Voici quelques uns des mots sublimes et troublants qu’écrivit Antonina Velikanova à Ivan Viripaev, jeune auteur russe. Tout du moins, c’est ce qu’il prétend. Conte ou réalité, peu nous importe, l’essentiel étant le résultat. A partir de ce « matériau-cadeau », il a en effet élaboré une pièce magistralement percutante, sorte d’ovni théâtral et musical...
Antonina est une jeune dame d’une quarantaine d’années, internée en Russie pour schizophrénie profonde. De son internement, elle écrit à Ivan une pièce, qu’elle nomme « Genèse n°2, Tragédie du sens ». Un texte « réaménagé » par l’auteur, qui y ajoutera la correspondance échangée entre eux, ainsi que des passages qu’il nomme « comiques », pour comme il le dit lui-même en prologue de la pièce, « divertir le spectateur (…) afin que la matière tragique ne le fatigue pas trop. ».De comique troupier il n’est évidemment pas question ici, mais plutôt d’un comique qui surgit de l’excellente interprétation des comédiens, subtile et justement décalée.

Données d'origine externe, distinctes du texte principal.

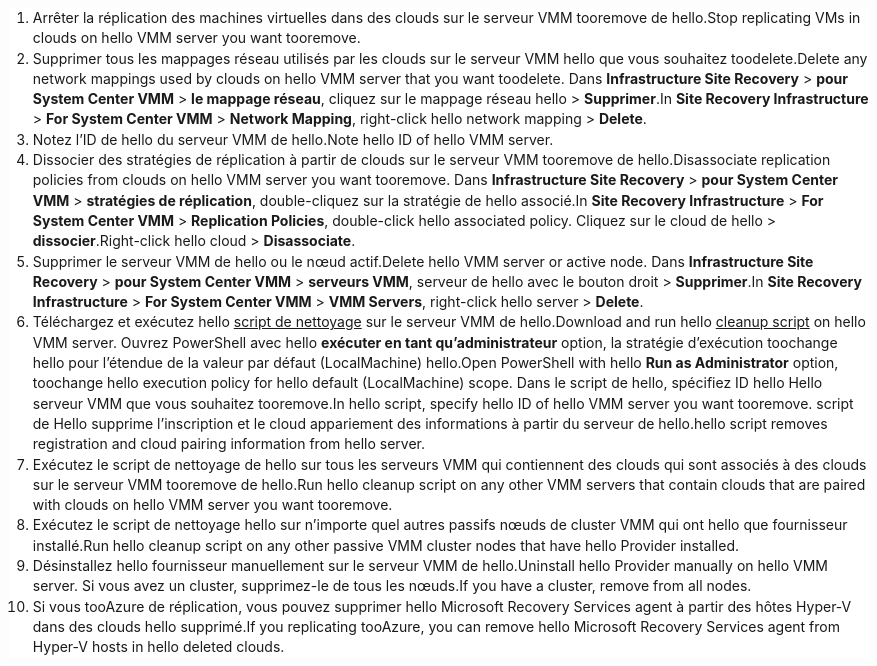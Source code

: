 1. <span data-ttu-id="b3d6d-155">Arrêter la réplication des machines virtuelles dans des clouds sur le serveur VMM tooremove de hello.</span><span class="sxs-lookup"><span data-stu-id="b3d6d-155">Stop replicating VMs in clouds on hello VMM server you want tooremove.</span></span>
2. <span data-ttu-id="b3d6d-156">Supprimer tous les mappages réseau utilisés par les clouds sur le serveur VMM hello que vous souhaitez toodelete.</span><span class="sxs-lookup"><span data-stu-id="b3d6d-156">Delete any network mappings used by clouds on hello VMM server that you want toodelete.</span></span> <span data-ttu-id="b3d6d-157">Dans **Infrastructure Site Recovery** > **pour System Center VMM** > **le mappage réseau**, cliquez sur le mappage réseau hello >  **Supprimer**.</span><span class="sxs-lookup"><span data-stu-id="b3d6d-157">In **Site Recovery Infrastructure** > **For System Center VMM** > **Network Mapping**, right-click hello network mapping > **Delete**.</span></span>
3. <span data-ttu-id="b3d6d-158">Notez l’ID de hello du serveur VMM de hello.</span><span class="sxs-lookup"><span data-stu-id="b3d6d-158">Note hello ID of hello VMM server.</span></span>
4. <span data-ttu-id="b3d6d-159">Dissocier des stratégies de réplication à partir de clouds sur le serveur VMM tooremove de hello.</span><span class="sxs-lookup"><span data-stu-id="b3d6d-159">Disassociate replication policies from clouds on hello VMM server you want tooremove.</span></span>  <span data-ttu-id="b3d6d-160">Dans **Infrastructure Site Recovery** > **pour System Center VMM** >  **stratégies de réplication**, double-cliquez sur la stratégie de hello associé.</span><span class="sxs-lookup"><span data-stu-id="b3d6d-160">In **Site Recovery Infrastructure** > **For System Center VMM** >  **Replication Policies**, double-click hello associated policy.</span></span> <span data-ttu-id="b3d6d-161">Cliquez sur le cloud de hello > **dissocier**.</span><span class="sxs-lookup"><span data-stu-id="b3d6d-161">Right-click hello cloud > **Disassociate**.</span></span>
5. <span data-ttu-id="b3d6d-162">Supprimer le serveur VMM de hello ou le nœud actif.</span><span class="sxs-lookup"><span data-stu-id="b3d6d-162">Delete hello VMM server or active node.</span></span> <span data-ttu-id="b3d6d-163">Dans **Infrastructure Site Recovery** > **pour System Center VMM** > **serveurs VMM**, serveur de hello avec le bouton droit >  **Supprimer**.</span><span class="sxs-lookup"><span data-stu-id="b3d6d-163">In **Site Recovery Infrastructure** > **For System Center VMM** > **VMM Servers**, right-click hello server > **Delete**.</span></span>
6. <span data-ttu-id="b3d6d-164">Téléchargez et exécutez hello [script de nettoyage](http://aka.ms/asr-cleanup-script-vmm) sur le serveur VMM de hello.</span><span class="sxs-lookup"><span data-stu-id="b3d6d-164">Download and run hello [cleanup script](http://aka.ms/asr-cleanup-script-vmm) on hello VMM server.</span></span> <span data-ttu-id="b3d6d-165">Ouvrez PowerShell avec hello **exécuter en tant qu’administrateur** option, la stratégie d’exécution toochange hello pour l’étendue de la valeur par défaut (LocalMachine) hello.</span><span class="sxs-lookup"><span data-stu-id="b3d6d-165">Open PowerShell with hello **Run as Administrator** option, toochange hello execution policy for hello default (LocalMachine) scope.</span></span> <span data-ttu-id="b3d6d-166">Dans le script de hello, spécifiez ID hello Hello serveur VMM que vous souhaitez tooremove.</span><span class="sxs-lookup"><span data-stu-id="b3d6d-166">In hello script, specify hello ID of hello VMM server you want tooremove.</span></span> <span data-ttu-id="b3d6d-167">script de Hello supprime l’inscription et le cloud appariement des informations à partir du serveur de hello.</span><span class="sxs-lookup"><span data-stu-id="b3d6d-167">hello script removes registration and cloud pairing information from hello server.</span></span>
5. <span data-ttu-id="b3d6d-168">Exécutez le script de nettoyage de hello sur tous les serveurs VMM qui contiennent des clouds qui sont associés à des clouds sur le serveur VMM tooremove de hello.</span><span class="sxs-lookup"><span data-stu-id="b3d6d-168">Run hello cleanup script on any other VMM servers that contain clouds that are paired with clouds on hello VMM server you want tooremove.</span></span>
6. <span data-ttu-id="b3d6d-169">Exécutez le script de nettoyage hello sur n’importe quel autres passifs nœuds de cluster VMM qui ont hello que fournisseur installé.</span><span class="sxs-lookup"><span data-stu-id="b3d6d-169">Run hello  cleanup script on any other passive VMM cluster nodes that have hello Provider installed.</span></span>
7. <span data-ttu-id="b3d6d-170">Désinstallez hello fournisseur manuellement sur le serveur VMM de hello.</span><span class="sxs-lookup"><span data-stu-id="b3d6d-170">Uninstall hello Provider manually on hello VMM server.</span></span> <span data-ttu-id="b3d6d-171">Si vous avez un cluster, supprimez-le de tous les nœuds.</span><span class="sxs-lookup"><span data-stu-id="b3d6d-171">If you have a cluster, remove from all nodes.</span></span>
8. <span data-ttu-id="b3d6d-172">Si vous tooAzure de réplication, vous pouvez supprimer hello Microsoft Recovery Services agent à partir des hôtes Hyper-V dans des clouds hello supprimé.</span><span class="sxs-lookup"><span data-stu-id="b3d6d-172">If you replicating tooAzure, you can remove hello Microsoft Recovery Services agent from Hyper-V hosts in hello deleted clouds.</span></span>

Et voici devant nous le texte complet, magistral et poétique à frissonner, mis en scène par le génial Galin Stoev. Son génie est celui tout simple de faire entendre cette partition complexe, presqu’inaudible à l’écriture, par le travail sensible et précis avec les acteurs. Les corps des comédiens donnent voix aux mots du texte, et l’on cesse de tenter de comprendre pour seulement vivre ce qui se déroule sous nos yeux…
L’ensemble est très contemporain dans sa tonalité et dans l’occupation de l’espace, notamment par une fine et intelligente utilisation de la vidéo. Cependant, on se prend à percevoir quelques accents tchékhoviens, dans la mélancolie ambiante…. Peut-être la doit-on à la présence musicale, magistrale et envoûtante ?

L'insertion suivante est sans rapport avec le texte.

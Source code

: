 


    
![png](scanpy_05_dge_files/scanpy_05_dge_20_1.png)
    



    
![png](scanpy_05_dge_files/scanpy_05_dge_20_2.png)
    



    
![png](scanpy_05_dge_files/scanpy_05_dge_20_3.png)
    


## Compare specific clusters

Quoiqu’il en soit, on sort de ce Genèse n°2 bouleversé et sans voix devant tant de sentiments si humainement et intelligemment mis en espace.

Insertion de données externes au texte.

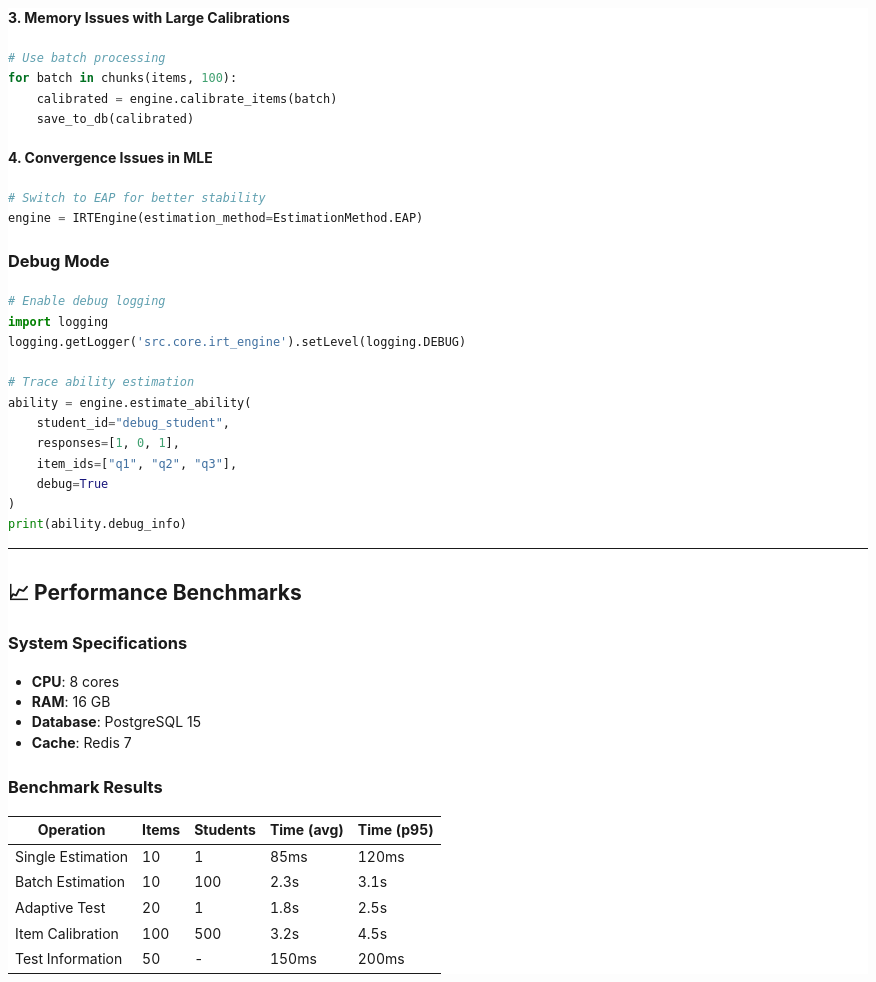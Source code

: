 #### 3. Memory Issues with Large Calibrations
```python
# Use batch processing
for batch in chunks(items, 100):
    calibrated = engine.calibrate_items(batch)
    save_to_db(calibrated)
```

#### 4. Convergence Issues in MLE
```python
# Switch to EAP for better stability
engine = IRTEngine(estimation_method=EstimationMethod.EAP)
```

### Debug Mode

```python
# Enable debug logging
import logging
logging.getLogger('src.core.irt_engine').setLevel(logging.DEBUG)

# Trace ability estimation
ability = engine.estimate_ability(
    student_id="debug_student",
    responses=[1, 0, 1],
    item_ids=["q1", "q2", "q3"],
    debug=True
)
print(ability.debug_info)
```

---

## 📈 Performance Benchmarks

### System Specifications
- **CPU**: 8 cores
- **RAM**: 16 GB
- **Database**: PostgreSQL 15
- **Cache**: Redis 7

### Benchmark Results

| Operation | Items | Students | Time (avg) | Time (p95) |
|-----------|-------|----------|------------|------------|
| Single Estimation | 10 | 1 | 85ms | 120ms |
| Batch Estimation | 10 | 100 | 2.3s | 3.1s |
| Adaptive Test | 20 | 1 | 1.8s | 2.5s |
| Item Calibration | 100 | 500 | 3.2s | 4.5s |
| Test Information | 50 | - | 150ms | 200ms |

"Je sais que là-bas, à part des villes effacées de la surface de la terre,
Il y a quelque chose en plus.
C’est pour cette seule raison que je vis au milieu de toute cette bêtise,
Car je sais
Comme beaucoup, mais pas tous, mais beaucoup, savent,
Qu’il y a dans le monde en plus de tout le reste, encore quelque chose…"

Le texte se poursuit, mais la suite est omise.